Richard Brown, a veteran, moved off the street and into the Palms Inn four years ago. He pays around $300 a month out of his disability checks for a first-floor room. The rest of his rent is covered by a VA voucher.

But Brown no longer stays at the Palms. He left after his apartment was robbed twice, he said, because of a faulty lock installation. Brown did not file a police report in either case, he said.

Richard Brown pushes through brush to reach his encampment along the Russian River. Brown, a veteran, still pays money from his disability check each month to keep up a room at The Palms Inn in Santa Rosa so he doesn’t lose his voucher but says moved out because of poor conditions, crime and violence. (John Burgess/The Press Democrat)
Richard Brown pushes through brush to reach his encampment along the Russian River. Brown, a veteran, still pays money from his disability check each month to keep up a room at The Palms Inn in Santa Rosa so he doesn’t lose his voucher but says moved out because of poor conditions, crime and violence. (John Burgess/The Press Democrat)

“The Palms has degenerated into something that’s become untenable,” he said.

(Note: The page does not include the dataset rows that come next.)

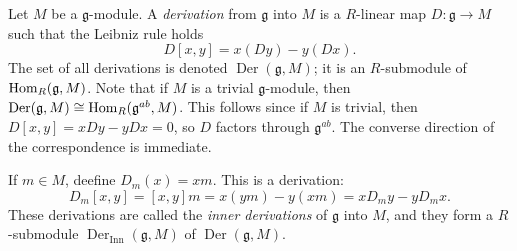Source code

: \begin{definition}\label{7.4.8}
	Let $M$ be a $\mathfrak{g} $-module. A \emph{derivation} from $\mathfrak{g} $ into $M$ is a $R$-linear map $D : \mathfrak{g}  \to M$ such that the Leibniz rule holds
	\[
		D[x,y]=x(Dy)-y(Dx)
	.\]
	The set of all derivations is denoted $\operatorname{Der} (\mathfrak{g} ,M)$; it is an $R$-submodule of $\Hom_R(\mathfrak{g} , M) $. Note that if $M$ is a trivial $\mathfrak{g} $-module, then $\operatorname{Der} (\mathfrak{g} ,M)\cong \Hom_R(\mathfrak{g} ^{ab} , M) $. This follows since if $M$ is trivial, then $D[x,y]=xDy-yDx=0$, so $D$ factors through $\mathfrak{g} ^{ab} $. The converse direction of the correspondence is immediate.
\end{definition}

\begin{example}\label{7.4.9}
	If $m\in M$, deefine $D_m(x)=xm$. This is a derivation:
	\[
		D_m[x,y]=[x,y]m=x(ym)-y(xm)=xD_my-yD_mx
	.\]
	These derivations are called the \emph{inner derivations} of $\mathfrak{g} $ into $M$, and they form a $R$-submodule $\operatorname{Der}_{\mathrm{Inn} } (\mathfrak{g} ,M)$ of $\operatorname{Der} (\mathfrak{g},M)$.
\end{example}


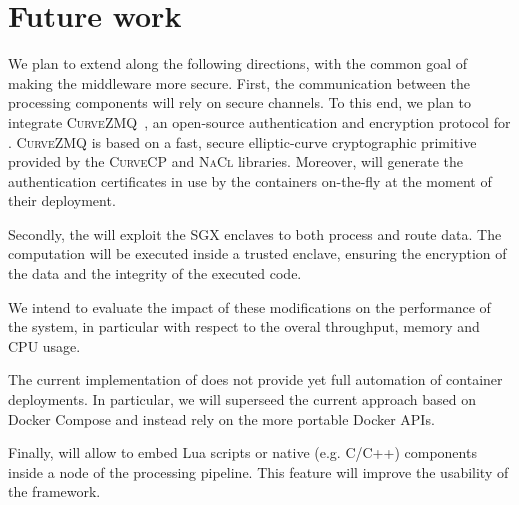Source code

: \section{Future work}
\label{sec:future}


We plan to extend \SYS along the following directions, with the common goal of making the middleware more secure.
First, the communication between the processing components will rely on secure channels. 
To this end, we plan to integrate \textsc{CurveZMQ}~\cite{zmq:curvezmq}, an open-source authentication and encryption protocol for \zmq.
\textsc{CurveZMQ} is based on a fast, secure elliptic-curve cryptographic primitive provided by the \textsc{CurveCP}\cite{zmq:curvecp} and \textsc{NaCl}\cite{zmq:nacl} libraries.
Moreover, \SYS will generate the authentication certificates in use by the containers on-the-fly at the moment of their deployment.

Secondly, the \SYS will exploit the SGX enclaves to both process and route data.
The computation will be executed inside a trusted enclave, ensuring the encryption of the data and the integrity of the executed code.

We intend to evaluate the impact of these modifications on the performance of the system, in particular with respect to the overal throughput, memory and CPU usage.

The current implementation of \SYS does not provide yet full automation of container deployments.
In particular, we will superseed the current approach based on Docker Compose and instead rely on the more portable Docker APIs.

Finally, \SYS will allow to embed Lua scripts or native (e.g. C/C++) components inside a node of the processing pipeline.
This feature will improve the usability of the framework.
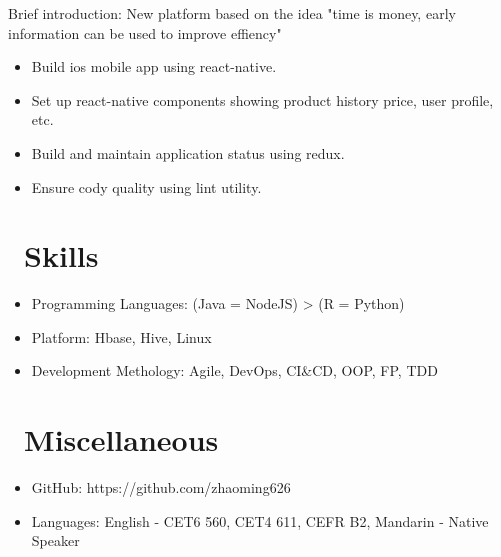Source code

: \documentclass{resume}
\begin{document}
Brief introduction: New platform based on the idea "time is money, early information can be used to improve effiency" 
\begin{itemize}
  \item Build ios mobile app using react-native. 
  \item Set up react-native components showing product history price, user profile, etc.
  \item Build and maintain application status using redux.
  \item Ensure cody quality using lint utility.
\end{itemize}



\section{\faCogs\ Skills}
\begin{itemize}[parsep=0.5ex]
  \item Programming Languages: (Java = NodeJS) > (R = Python) 
  \item Platform: Hbase, Hive, Linux
  \item Development Methology: Agile, DevOps, CI\&CD, OOP, FP, TDD
\end{itemize}

\section{\faInfo\ Miscellaneous}
\begin{itemize}[parsep=0.5ex]
  \item GitHub: https://github.com/zhaoming626
  \item Languages: English - CET6 560, CET4 611, CEFR B2, Mandarin - Native Speaker
\end{itemize}

%
%
\end{document}
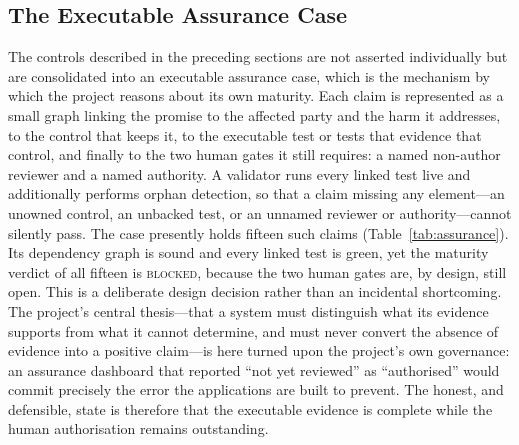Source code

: 
\subsection{The Executable Assurance Case}
\label{sec:assurance}
The controls described in the preceding sections are not asserted individually but are consolidated
into an executable assurance case, which is the mechanism by which the project reasons about its own
maturity. Each claim is represented as a small graph linking the promise to the affected party and the
harm it addresses, to the control that keeps it, to the executable test or tests that evidence that
control, and finally to the two human gates it still requires: a named non-author reviewer and a named
authority. A validator runs every linked test live and additionally performs orphan detection, so that
a claim missing any element---an unowned control, an unbacked test, or an unnamed reviewer or
authority---cannot silently pass. The case presently holds fifteen such claims (Table~\ref{tab:assurance}).
Its dependency graph is sound and every linked test is green, yet the maturity verdict of all fifteen is
\textsc{blocked}, because the two human gates are, by design, still open. This is a deliberate design
decision rather than an incidental shortcoming. The project's central thesis---that a system must
distinguish what its evidence supports from what it cannot determine, and must never convert the absence
of evidence into a positive claim---is here turned upon the project's own governance: an assurance
dashboard that reported ``not yet reviewed'' as ``authorised'' would commit precisely the error the
applications are built to prevent. The honest, and defensible, state is therefore that the executable
evidence is complete while the human authorisation remains outstanding.

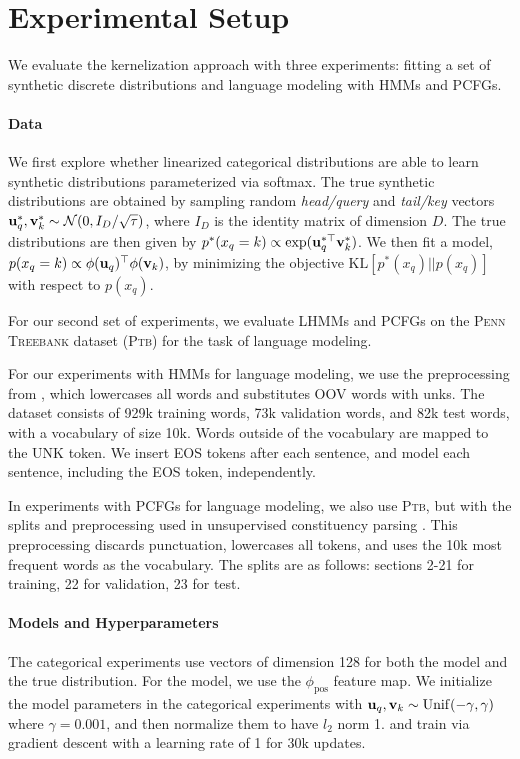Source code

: \documentclass{article}
\newcommand\todo[1]{\textcolor{red}{#1}}
\begin{document}



\section{Experimental Setup}

We evaluate the kernelization approach with three experiments: fitting a set of synthetic discrete distributions and language modeling with HMMs and PCFGs.

\paragraph{Data}
We first explore whether linearized categorical distributions are able to learn synthetic distributions parameterized via softmax.
The true synthetic distributions are obtained by sampling random \textit{head/query} and \textit{tail/key} vectors $\mathbf{u}_q^*,\mathbf{v}_k^*\sim\mathcal{N}(0,I_D / \sqrt{\tau})$, where $I_D$ is the identity matrix of dimension $D$.
The true distributions are then given by $p^*(x_q = k) \propto \exp(\mathbf{u}_q^{*\top}\mathbf{v}^*_k)$.
We then fit a model, $p(x_q=k) \propto \phi(\mathbf{u}_q)^\top\phi(\mathbf{v}_k)$, by minimizing the objective $\textrm{KL}[p^*(x_q) ||p(x_q)]$ with respect to $p(x_q)$.

For our second set of experiments, we evaluate LHMMs and PCFGs on the \textsc{Penn Treebank} dataset (\textsc{Ptb}) \citep{ptb} for the task of language modeling.

For our experiments with HMMs for language modeling, we use the preprocessing from \citet{mikolov-2011},
which lowercases all words and substitutes OOV words with unks. 
The  dataset consists of 929k training words, 73k validation words, and 82k test words, with a vocabulary of size 10k.
Words outside of the vocabulary are mapped to the UNK token.
We insert EOS tokens after each sentence, and model each sentence, including the EOS token, independently.

In experiments with PCFGs for language modeling, we also use \textsc{Ptb}, but with the splits and preprocessing used in unsupervised constituency parsing \citep{shen2018prpn,shen2018ordered,kim2019cpcfg}. This preprocessing discards punctuation, lowercases all tokens, and uses the 10k most frequent words as the vocabulary.
The splits are as follows: sections 2-21 for training, 22 for validation, 23 for test. 

\paragraph{Models and Hyperparameters}
The categorical experiments use vectors of dimension 128 for both the model and the true distribution.
For the model, we use the $\phi_{\textrm{pos}}$ feature map.
We initialize the model parameters in the categorical experiments with $\mathbf{u}_q,\mathbf{v}_k\sim\mathrm{Unif}(-\gamma,\gamma)$ where $\gamma=0.001$, and then normalize them to have $l_2$ norm 1.
and train via gradient descent with a learning rate of 1 for 30k updates.
\end{document}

Last July, Brown returned to live at a favored hiding spot from a near-decade of homelessness in Sonoma County — a marshy bank along the upper Russian River. There, Brown, a trained architect, has built a wooden cabin hidden among the reeds for him and his girlfriend.

He still pays out of his monthly income to keep up the room at the Palms, because he fears if he gives up his housing he’ll lose his voucher permanently, Brown said. He visits the Palms occasionally to check his mail, but has given up on it as a safe place to live.

As the county turns its attention to new state-funded supportive housing project across the county, Brown said the Palms has become out of sight, out of mind.

Richard Brown said he was so fed up with conditions, and the inability to have guests, while living at The Palms Inn he decided to go back to living along the Russian River. Brown, a veteran, is scared of losing his housing voucher, so he still pays money from his disability check each month to keep up a room at the supportive housing site in Santa Rosa. (John Burgess/The Press Democrat)
Richard Brown said he was so fed up with conditions, and the inability to have guests, while living at The Palms Inn he decided to go back to living along the Russian River. Brown, a veteran, is scared of losing his housing voucher, so he still pays money from his disability check each month to keep up a room at the supportive housing site in Santa Rosa. (John Burgess/The Press Democrat)

He worries local officials are reluctant to fully confront the issues at the county’s model homeless housing program.

“From the county supervisors on down, this is their best bet,” Brown said. “They want it to work so badly.”